During the last six months (no new Linux terminals setup), I spent 15
hours total there for Linux administration. This came down to
application installation (Win apps with wine, mostly) and a few software
updates, as well as some changes to user groups (they can do user
management themselves, but group permission questions are not their
strong side, understandably - they are teachers, not IT pros).
I had to go there twice (for a few minutes work each, actually) to
restart the system (one serverwhich does the LDAP) after a power failure
(and they were to *censored* to push the button of that server, which is
a big blue button, you cannot not see it...) and once changing a RAM
that went bad, crashing one of the servers.

They run about 55 terminals, about half LTSP, half Sunray.

The LTSP terminals are dual-boot to Windows 3.11 (yeah, running that for
12 years on that boxes! Different LTSP versions for 4 or 5 years or so)
for some very special computer science programs that refuse to run on
wine, let alone Windows 9x, 2000, XP, or 2003. I spent 3 hours getting
DOS / Windows troubles solved (and there is a teacher who usually does
that).

Then there are 7 or 8 standalone windows PCs.
I spent 8 hours in these months with problems on those boxes, and will
have to reinstall one of those till the end of this week (which they are
unable to because of those SATA drivers, and some more special geography
software that is tricky to setup, and the proper dual-screen-setup).

In working hours, the ratio is clearly for terminal services, in
maintenance. The one-time setup hour count will be different, of course,
although one server and 50 clients will expectedly not be much worse
than 50 client full windows PCs, even with cloning (can you clone XP
PCs, with all that activation hassle? Are you allowed to? Never
cared...)

Another nice thing is that I can do lots of tasks from remote with the
Linux servers (and Windows server, in a certain grade, also). This makes
"hmm, we have a certain problem" calls easy to diagnose. It often enough
is a PEBKAC, but I can go sure, login to the server and see what
happens. Like users shooting the quota, and the login failing because it
wants to put a log entry which is refused.... changed that script,
afterwards, always ready to learn :-)

I prefer working locally though because my regular net uplink is fine
for SSH but a pain for X. Should have a look into NX, never got around
to that. Even compressed X sucks to much, I rather mount the motorcycle
and take that 10 minute ride (and don't tell the police about me driving
those 9km in 10 minutes, city center ;-)

For Windows standalone boxes, remote admin is IMO a pain, beginning with
the fact that the most occuring problems seems to be network
connectivity related or the box not booting properly.
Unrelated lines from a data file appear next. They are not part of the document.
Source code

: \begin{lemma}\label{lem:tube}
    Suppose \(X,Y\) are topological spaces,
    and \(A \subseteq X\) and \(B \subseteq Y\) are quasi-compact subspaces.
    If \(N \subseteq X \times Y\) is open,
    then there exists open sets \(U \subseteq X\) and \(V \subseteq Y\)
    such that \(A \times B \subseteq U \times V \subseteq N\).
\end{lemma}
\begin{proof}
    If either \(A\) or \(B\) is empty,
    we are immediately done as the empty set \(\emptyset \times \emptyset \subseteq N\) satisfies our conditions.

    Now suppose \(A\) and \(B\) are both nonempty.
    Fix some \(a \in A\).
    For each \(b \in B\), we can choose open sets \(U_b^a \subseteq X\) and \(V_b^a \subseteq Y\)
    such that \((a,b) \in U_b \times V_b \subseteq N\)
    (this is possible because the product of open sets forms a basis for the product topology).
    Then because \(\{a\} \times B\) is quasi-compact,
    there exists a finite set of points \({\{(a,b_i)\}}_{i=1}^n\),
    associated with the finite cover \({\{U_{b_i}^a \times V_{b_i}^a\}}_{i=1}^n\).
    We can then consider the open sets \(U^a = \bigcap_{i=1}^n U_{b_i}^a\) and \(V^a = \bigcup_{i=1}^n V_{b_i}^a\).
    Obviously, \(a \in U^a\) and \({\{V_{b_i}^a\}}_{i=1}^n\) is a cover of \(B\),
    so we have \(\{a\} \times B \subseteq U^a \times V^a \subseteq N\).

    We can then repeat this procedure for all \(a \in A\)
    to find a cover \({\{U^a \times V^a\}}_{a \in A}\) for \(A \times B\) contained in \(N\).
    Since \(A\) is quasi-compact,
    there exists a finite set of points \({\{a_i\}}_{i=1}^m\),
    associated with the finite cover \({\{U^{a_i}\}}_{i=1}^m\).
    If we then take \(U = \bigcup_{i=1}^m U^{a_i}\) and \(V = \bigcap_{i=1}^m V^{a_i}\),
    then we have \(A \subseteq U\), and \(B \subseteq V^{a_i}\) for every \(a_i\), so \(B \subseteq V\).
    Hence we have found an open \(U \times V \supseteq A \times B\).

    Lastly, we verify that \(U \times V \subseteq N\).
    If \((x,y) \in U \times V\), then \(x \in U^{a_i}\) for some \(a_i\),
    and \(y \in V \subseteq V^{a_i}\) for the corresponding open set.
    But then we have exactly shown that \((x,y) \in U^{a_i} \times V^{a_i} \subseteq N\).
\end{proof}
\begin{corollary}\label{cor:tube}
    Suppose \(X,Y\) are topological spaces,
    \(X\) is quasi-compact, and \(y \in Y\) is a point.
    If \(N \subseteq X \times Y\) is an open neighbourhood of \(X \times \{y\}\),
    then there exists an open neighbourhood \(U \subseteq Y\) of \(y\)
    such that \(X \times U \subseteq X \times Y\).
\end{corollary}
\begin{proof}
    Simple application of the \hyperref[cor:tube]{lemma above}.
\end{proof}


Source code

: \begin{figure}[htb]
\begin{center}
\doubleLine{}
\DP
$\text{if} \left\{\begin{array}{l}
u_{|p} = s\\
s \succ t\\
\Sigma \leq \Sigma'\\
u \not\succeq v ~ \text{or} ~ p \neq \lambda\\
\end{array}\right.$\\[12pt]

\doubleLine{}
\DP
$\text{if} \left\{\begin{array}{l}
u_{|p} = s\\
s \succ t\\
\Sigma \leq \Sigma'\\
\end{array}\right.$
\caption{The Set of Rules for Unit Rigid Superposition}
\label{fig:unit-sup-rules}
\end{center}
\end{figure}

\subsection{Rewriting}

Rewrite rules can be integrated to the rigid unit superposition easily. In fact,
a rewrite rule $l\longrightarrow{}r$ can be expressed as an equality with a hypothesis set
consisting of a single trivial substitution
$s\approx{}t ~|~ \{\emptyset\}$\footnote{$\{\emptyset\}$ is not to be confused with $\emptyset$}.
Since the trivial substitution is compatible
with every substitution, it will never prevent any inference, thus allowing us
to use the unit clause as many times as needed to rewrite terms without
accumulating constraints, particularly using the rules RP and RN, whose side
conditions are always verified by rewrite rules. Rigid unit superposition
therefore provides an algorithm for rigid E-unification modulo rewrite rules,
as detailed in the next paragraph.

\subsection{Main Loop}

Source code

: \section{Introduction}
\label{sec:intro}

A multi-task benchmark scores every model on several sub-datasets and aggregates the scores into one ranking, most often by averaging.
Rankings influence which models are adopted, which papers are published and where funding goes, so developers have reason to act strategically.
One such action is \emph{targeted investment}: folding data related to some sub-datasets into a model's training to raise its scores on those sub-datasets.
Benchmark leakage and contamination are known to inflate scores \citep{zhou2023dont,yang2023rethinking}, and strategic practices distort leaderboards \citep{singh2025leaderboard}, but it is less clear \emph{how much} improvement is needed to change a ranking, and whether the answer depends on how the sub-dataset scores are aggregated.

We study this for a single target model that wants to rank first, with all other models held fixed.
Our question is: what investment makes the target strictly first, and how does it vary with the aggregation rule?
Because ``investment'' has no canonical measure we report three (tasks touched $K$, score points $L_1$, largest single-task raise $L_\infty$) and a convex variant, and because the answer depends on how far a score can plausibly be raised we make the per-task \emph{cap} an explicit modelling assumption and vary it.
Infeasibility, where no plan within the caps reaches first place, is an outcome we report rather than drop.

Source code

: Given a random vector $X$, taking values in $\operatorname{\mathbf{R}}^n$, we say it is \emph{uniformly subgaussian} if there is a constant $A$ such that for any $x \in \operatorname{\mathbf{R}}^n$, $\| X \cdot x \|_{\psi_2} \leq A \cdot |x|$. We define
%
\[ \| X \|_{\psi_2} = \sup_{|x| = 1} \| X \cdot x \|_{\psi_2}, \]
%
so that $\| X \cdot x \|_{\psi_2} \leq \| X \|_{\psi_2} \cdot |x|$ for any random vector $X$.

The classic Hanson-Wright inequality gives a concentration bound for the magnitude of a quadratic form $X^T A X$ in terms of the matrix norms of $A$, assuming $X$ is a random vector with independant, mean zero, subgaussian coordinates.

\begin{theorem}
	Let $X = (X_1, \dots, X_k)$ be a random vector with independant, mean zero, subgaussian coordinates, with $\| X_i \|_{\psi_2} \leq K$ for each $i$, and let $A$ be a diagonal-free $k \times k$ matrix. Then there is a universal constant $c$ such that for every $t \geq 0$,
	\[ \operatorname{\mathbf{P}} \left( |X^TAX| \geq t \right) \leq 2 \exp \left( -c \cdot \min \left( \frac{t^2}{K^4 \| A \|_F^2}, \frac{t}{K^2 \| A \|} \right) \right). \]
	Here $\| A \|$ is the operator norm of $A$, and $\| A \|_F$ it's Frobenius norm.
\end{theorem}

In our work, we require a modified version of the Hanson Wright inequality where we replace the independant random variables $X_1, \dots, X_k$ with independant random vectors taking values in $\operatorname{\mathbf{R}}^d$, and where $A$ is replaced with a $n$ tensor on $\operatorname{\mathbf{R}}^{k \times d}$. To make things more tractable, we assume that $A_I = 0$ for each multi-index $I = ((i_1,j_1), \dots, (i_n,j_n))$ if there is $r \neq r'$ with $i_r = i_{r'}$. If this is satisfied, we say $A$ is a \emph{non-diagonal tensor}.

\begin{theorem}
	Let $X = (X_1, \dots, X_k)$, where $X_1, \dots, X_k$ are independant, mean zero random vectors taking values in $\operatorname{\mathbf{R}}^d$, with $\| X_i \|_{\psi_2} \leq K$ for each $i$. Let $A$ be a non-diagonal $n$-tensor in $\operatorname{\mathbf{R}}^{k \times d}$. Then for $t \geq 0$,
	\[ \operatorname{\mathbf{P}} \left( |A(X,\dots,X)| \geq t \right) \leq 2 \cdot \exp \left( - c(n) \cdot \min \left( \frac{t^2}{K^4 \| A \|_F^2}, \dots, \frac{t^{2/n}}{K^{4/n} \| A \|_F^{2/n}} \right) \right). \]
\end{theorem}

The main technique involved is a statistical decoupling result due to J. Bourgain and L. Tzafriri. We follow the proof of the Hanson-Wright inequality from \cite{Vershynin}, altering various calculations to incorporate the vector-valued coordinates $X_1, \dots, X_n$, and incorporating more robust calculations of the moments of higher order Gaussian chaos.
I very much like that terminal setup. Looking forward to going up to 80
clients in April.

Admittedly, I could spend more time for regular security updates on the
Linux servers. I hate apt-get updating without me looking into it, so I
only do that manually when I go there anyway, or at least once a month
from remote. Good enough yet (and windows updates are not more frequent
than that), and a few minutes each time "well spent".